**WORK REQUEST:** Would you output the entries below only from the line containing "That's really it!" through the line containing "It has a good", exactly as they stand and with both ends included?

**Stored entries:**
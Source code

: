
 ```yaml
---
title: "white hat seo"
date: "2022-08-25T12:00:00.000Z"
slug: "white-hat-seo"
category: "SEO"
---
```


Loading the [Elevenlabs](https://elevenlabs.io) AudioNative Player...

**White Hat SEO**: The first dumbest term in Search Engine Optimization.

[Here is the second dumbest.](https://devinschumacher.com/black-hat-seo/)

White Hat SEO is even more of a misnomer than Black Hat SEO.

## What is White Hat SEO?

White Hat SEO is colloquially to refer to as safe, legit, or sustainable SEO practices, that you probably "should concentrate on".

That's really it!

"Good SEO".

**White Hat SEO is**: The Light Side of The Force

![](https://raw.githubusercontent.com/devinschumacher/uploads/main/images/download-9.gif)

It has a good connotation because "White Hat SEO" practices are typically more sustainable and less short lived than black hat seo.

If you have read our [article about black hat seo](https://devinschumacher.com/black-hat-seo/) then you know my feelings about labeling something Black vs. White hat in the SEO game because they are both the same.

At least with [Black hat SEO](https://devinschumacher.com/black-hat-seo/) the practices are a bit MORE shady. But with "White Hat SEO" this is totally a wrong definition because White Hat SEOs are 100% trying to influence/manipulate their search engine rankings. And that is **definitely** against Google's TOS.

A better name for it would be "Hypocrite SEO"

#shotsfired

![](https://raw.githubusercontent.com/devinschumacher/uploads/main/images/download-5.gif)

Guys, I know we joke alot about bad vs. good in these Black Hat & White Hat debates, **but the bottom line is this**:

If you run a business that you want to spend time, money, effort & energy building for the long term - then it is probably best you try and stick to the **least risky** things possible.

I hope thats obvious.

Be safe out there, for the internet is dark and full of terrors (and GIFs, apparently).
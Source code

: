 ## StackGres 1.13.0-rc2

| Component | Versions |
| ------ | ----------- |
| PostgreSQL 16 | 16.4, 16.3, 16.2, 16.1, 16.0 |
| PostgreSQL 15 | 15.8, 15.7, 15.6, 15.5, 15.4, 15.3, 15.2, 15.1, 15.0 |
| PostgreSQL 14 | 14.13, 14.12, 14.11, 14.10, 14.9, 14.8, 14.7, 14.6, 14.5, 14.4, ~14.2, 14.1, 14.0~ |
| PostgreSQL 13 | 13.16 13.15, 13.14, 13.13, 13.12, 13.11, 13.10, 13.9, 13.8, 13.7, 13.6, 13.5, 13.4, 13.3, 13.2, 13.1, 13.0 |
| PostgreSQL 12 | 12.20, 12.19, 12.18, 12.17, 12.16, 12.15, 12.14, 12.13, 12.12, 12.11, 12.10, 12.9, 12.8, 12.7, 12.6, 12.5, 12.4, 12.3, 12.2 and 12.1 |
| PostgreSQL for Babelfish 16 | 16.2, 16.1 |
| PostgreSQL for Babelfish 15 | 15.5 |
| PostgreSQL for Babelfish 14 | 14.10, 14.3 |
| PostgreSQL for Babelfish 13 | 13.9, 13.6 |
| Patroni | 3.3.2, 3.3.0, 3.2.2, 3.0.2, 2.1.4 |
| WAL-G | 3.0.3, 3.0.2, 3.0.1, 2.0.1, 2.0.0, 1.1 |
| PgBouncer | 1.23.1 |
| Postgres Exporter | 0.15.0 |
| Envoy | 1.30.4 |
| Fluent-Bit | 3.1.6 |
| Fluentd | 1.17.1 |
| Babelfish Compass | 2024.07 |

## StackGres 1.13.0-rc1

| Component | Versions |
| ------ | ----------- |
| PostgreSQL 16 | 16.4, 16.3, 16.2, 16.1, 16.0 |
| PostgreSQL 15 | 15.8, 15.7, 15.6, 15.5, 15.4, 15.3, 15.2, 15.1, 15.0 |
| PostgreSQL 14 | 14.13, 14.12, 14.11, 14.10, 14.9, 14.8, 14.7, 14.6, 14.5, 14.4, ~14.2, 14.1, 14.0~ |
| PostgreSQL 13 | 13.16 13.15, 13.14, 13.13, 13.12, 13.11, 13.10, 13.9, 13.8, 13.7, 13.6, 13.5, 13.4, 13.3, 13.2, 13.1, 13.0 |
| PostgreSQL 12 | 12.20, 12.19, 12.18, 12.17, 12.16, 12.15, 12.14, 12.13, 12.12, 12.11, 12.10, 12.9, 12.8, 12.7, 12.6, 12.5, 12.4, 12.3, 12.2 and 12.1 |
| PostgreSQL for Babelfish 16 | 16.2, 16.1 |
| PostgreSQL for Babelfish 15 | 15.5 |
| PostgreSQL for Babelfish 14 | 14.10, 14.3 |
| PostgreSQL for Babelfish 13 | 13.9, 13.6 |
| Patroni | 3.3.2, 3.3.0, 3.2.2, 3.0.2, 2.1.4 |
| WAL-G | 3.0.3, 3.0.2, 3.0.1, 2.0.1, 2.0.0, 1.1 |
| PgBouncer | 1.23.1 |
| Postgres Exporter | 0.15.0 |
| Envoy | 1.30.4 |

**EXERCISE SOLUTION:**
That's really it!

"Good SEO".

**White Hat SEO is**: The Light Side of The Force

![](https://raw.githubusercontent.com/devinschumacher/uploads/main/images/download-9.gif)

It has a good connotation because "White Hat SEO" practices are typically more sustainable and less short lived than black hat seo.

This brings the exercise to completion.